EXERCISE GOAL
What number of lines in the listing contain "Keycloak"? Answer with that number only.

DATA TO EXAMINE
━━━━━━━━

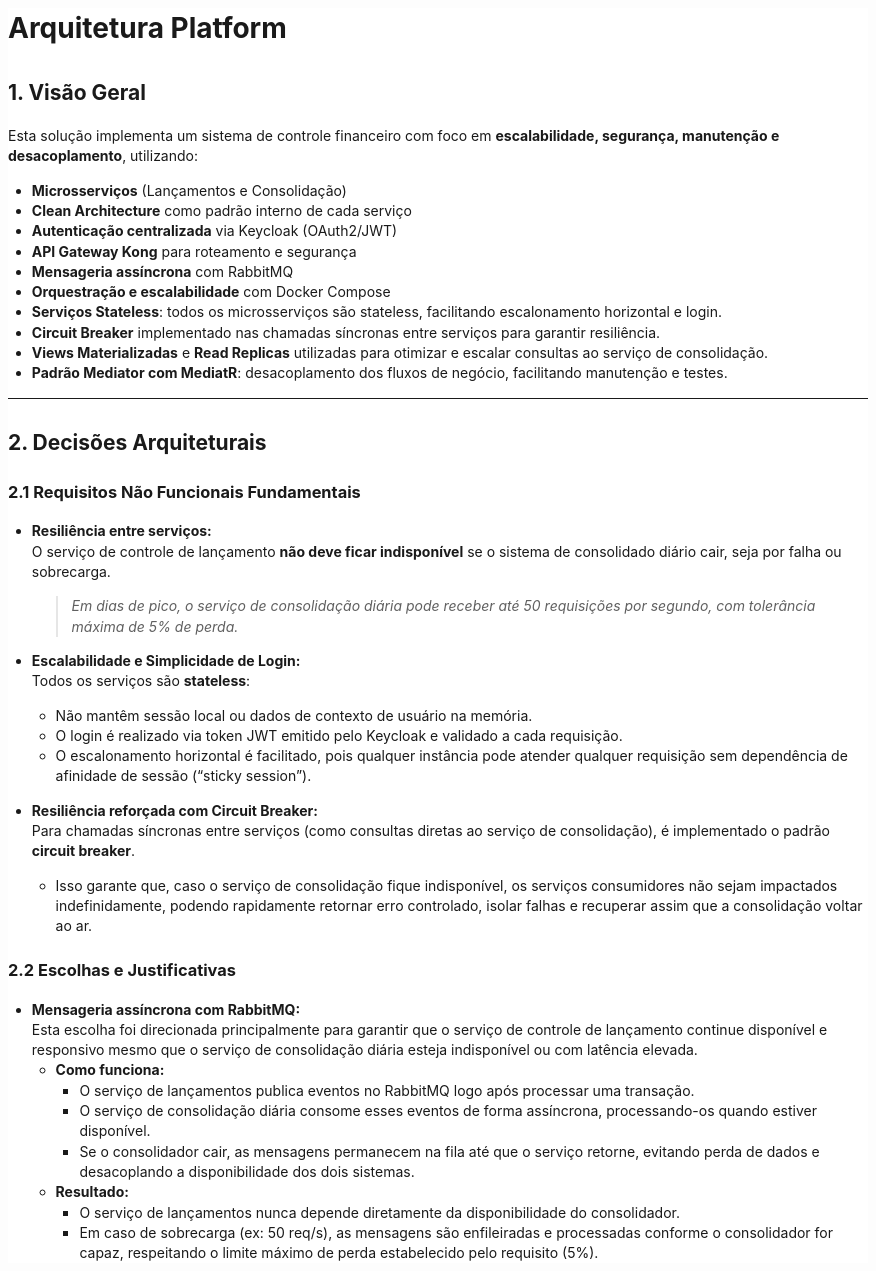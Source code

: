 # Arquitetura Platform

## 1. Visão Geral

Esta solução implementa um sistema de controle financeiro com foco em **escalabilidade, segurança, manutenção e desacoplamento**, utilizando:

- **Microsserviços** (Lançamentos e Consolidação)
- **Clean Architecture** como padrão interno de cada serviço
- **Autenticação centralizada** via Keycloak (OAuth2/JWT)
- **API Gateway Kong** para roteamento e segurança
- **Mensageria assíncrona** com RabbitMQ
- **Orquestração e escalabilidade** com Docker Compose
- **Serviços Stateless**: todos os microsserviços são stateless, facilitando escalonamento horizontal e login.
- **Circuit Breaker** implementado nas chamadas síncronas entre serviços para garantir resiliência.
- **Views Materializadas** e **Read Replicas** utilizadas para otimizar e escalar consultas ao serviço de consolidação.
- **Padrão Mediator com MediatR**: desacoplamento dos fluxos de negócio, facilitando manutenção e testes.

---

## 2. Decisões Arquiteturais

### 2.1 Requisitos Não Funcionais Fundamentais

- **Resiliência entre serviços:**  
  O serviço de controle de lançamento **não deve ficar indisponível** se o sistema de consolidado diário cair, seja por falha ou sobrecarga.  
  > *Em dias de pico, o serviço de consolidação diária pode receber até 50 requisições por segundo, com tolerância máxima de 5% de perda.*

- **Escalabilidade e Simplicidade de Login:**  
  Todos os serviços são **stateless**:  
  - Não mantêm sessão local ou dados de contexto de usuário na memória.
  - O login é realizado via token JWT emitido pelo Keycloak e validado a cada requisição.
  - O escalonamento horizontal é facilitado, pois qualquer instância pode atender qualquer requisição sem dependência de afinidade de sessão (“sticky session”).

- **Resiliência reforçada com Circuit Breaker:**  
  Para chamadas síncronas entre serviços (como consultas diretas ao serviço de consolidação), é implementado o padrão **circuit breaker**.  
  - Isso garante que, caso o serviço de consolidação fique indisponível, os serviços consumidores não sejam impactados indefinidamente, podendo rapidamente retornar erro controlado, isolar falhas e recuperar assim que a consolidação voltar ao ar.

### 2.2 Escolhas e Justificativas

- **Mensageria assíncrona com RabbitMQ:**  
  Esta escolha foi direcionada principalmente para garantir que o serviço de controle de lançamento continue disponível e responsivo mesmo que o serviço de consolidação diária esteja indisponível ou com latência elevada.  
  - **Como funciona:**  
    - O serviço de lançamentos publica eventos no RabbitMQ logo após processar uma transação.
    - O serviço de consolidação diária consome esses eventos de forma assíncrona, processando-os quando estiver disponível.
    - Se o consolidador cair, as mensagens permanecem na fila até que o serviço retorne, evitando perda de dados e desacoplando a disponibilidade dos dois sistemas.
  - **Resultado:**  
    - O serviço de lançamentos nunca depende diretamente da disponibilidade do consolidador.
    - Em caso de sobrecarga (ex: 50 req/s), as mensagens são enfileiradas e processadas conforme o consolidador for capaz, respeitando o limite máximo de perda estabelecido pelo requisito (5%).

━━━━━━━━

TASK ANSWER
2